_TASK OBJECTIVE_: Report every line of the entries that contains the word "mathop".
===== MATERIAL TO PROCESS
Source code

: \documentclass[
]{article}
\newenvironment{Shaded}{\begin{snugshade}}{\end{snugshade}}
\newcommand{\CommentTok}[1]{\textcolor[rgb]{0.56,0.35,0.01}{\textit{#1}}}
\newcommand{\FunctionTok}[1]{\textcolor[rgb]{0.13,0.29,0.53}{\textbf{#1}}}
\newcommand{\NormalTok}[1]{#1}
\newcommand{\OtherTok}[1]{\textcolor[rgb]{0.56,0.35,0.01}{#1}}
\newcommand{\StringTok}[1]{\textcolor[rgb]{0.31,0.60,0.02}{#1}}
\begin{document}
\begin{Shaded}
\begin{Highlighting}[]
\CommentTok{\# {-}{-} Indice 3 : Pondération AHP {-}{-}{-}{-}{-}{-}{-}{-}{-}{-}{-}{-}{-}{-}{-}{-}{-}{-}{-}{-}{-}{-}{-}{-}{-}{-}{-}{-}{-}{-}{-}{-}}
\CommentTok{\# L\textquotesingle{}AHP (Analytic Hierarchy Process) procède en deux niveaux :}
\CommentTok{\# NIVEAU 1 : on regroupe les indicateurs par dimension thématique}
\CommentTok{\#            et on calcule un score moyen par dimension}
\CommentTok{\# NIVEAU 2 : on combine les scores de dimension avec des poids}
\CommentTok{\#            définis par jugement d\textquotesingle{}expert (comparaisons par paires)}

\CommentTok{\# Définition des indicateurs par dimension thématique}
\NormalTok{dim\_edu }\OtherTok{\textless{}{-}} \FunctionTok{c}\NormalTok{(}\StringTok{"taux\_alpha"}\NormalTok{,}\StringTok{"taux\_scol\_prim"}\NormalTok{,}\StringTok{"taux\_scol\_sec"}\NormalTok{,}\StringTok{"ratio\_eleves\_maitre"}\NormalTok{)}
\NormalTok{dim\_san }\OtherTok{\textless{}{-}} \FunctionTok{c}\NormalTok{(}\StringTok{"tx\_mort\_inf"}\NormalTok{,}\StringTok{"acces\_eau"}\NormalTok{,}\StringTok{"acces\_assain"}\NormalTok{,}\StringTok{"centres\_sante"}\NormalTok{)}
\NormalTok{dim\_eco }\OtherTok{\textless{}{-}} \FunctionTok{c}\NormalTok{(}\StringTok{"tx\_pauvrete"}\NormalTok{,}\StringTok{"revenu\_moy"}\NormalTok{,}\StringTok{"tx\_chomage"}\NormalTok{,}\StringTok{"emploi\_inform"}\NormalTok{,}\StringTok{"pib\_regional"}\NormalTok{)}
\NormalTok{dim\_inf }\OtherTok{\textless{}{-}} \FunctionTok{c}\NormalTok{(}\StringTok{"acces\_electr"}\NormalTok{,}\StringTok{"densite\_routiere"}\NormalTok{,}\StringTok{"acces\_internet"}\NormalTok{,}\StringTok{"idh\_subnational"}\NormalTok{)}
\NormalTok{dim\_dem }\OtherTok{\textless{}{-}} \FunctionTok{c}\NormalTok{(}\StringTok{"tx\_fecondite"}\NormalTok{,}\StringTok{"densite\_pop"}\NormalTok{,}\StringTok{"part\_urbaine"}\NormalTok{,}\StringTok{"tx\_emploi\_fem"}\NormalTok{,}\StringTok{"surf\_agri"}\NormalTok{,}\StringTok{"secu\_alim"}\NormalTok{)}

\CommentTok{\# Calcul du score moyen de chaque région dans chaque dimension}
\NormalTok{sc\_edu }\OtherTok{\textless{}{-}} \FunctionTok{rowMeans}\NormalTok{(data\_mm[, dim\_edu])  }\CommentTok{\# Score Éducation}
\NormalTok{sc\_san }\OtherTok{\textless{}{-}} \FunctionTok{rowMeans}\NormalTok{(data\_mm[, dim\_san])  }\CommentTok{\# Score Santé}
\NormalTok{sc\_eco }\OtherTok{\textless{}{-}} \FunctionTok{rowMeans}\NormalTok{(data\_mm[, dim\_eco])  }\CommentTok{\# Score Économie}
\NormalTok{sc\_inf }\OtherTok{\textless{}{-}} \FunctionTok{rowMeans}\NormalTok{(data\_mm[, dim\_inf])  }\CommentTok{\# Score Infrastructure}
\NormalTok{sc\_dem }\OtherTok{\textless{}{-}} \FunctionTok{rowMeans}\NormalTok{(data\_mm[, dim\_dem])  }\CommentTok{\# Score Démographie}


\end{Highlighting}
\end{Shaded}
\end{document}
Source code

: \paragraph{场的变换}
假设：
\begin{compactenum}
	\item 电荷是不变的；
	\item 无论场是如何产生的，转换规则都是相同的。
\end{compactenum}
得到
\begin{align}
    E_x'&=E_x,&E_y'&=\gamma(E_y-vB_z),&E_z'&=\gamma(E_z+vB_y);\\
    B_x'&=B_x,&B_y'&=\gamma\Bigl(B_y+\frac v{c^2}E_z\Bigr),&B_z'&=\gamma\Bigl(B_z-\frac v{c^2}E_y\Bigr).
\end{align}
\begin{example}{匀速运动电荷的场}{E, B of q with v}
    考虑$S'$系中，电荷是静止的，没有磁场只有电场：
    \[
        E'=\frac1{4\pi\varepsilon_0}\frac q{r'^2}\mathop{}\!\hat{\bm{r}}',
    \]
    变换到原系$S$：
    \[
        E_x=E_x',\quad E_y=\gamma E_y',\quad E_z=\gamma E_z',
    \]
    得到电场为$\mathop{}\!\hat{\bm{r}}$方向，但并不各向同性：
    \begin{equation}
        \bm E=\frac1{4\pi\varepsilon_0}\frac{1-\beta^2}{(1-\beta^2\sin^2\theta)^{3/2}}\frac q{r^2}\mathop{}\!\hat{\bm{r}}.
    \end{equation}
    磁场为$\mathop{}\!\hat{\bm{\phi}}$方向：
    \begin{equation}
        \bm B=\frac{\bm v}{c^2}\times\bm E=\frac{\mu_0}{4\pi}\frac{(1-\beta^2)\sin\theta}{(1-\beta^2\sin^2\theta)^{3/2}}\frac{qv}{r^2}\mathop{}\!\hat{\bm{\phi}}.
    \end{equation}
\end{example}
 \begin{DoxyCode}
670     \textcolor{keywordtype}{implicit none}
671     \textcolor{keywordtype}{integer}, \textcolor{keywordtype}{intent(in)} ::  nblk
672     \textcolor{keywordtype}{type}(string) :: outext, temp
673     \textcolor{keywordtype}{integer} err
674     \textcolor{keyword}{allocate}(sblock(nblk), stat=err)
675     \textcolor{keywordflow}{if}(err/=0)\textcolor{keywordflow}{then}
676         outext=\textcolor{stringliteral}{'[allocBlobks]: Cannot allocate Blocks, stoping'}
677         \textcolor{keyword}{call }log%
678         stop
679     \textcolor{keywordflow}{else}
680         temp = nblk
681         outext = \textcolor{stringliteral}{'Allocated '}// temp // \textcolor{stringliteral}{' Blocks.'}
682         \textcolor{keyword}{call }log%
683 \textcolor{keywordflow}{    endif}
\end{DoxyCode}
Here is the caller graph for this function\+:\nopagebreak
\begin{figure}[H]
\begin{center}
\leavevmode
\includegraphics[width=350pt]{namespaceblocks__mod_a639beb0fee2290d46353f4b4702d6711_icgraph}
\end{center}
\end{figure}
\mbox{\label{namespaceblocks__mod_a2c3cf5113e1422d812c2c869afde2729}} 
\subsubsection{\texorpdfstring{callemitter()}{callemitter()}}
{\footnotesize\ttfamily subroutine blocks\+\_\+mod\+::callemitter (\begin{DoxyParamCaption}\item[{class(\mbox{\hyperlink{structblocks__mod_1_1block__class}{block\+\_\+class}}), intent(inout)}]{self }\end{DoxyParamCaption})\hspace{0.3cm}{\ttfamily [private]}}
==========
_TASK ANSWER_:
        E'=\frac1{4\pi\varepsilon_0}\frac q{r'^2}\mathop{}\!\hat{\bm{r}}',
    得到电场为$\mathop{}\!\hat{\bm{r}}$方向，但并不各向同性：
        \bm E=\frac1{4\pi\varepsilon_0}\frac{1-\beta^2}{(1-\beta^2\sin^2\theta)^{3/2}}\frac q{r^2}\mathop{}\!\hat{\bm{r}}.
    磁场为$\mathop{}\!\hat{\bm{\phi}}$方向：
        \bm B=\frac{\bm v}{c^2}\times\bm E=\frac{\mu_0}{4\pi}\frac{(1-\beta^2)\sin\theta}{(1-\beta^2\sin^2\theta)^{3/2}}\frac{qv}{r^2}\mathop{}\!\hat{\bm{\phi}}.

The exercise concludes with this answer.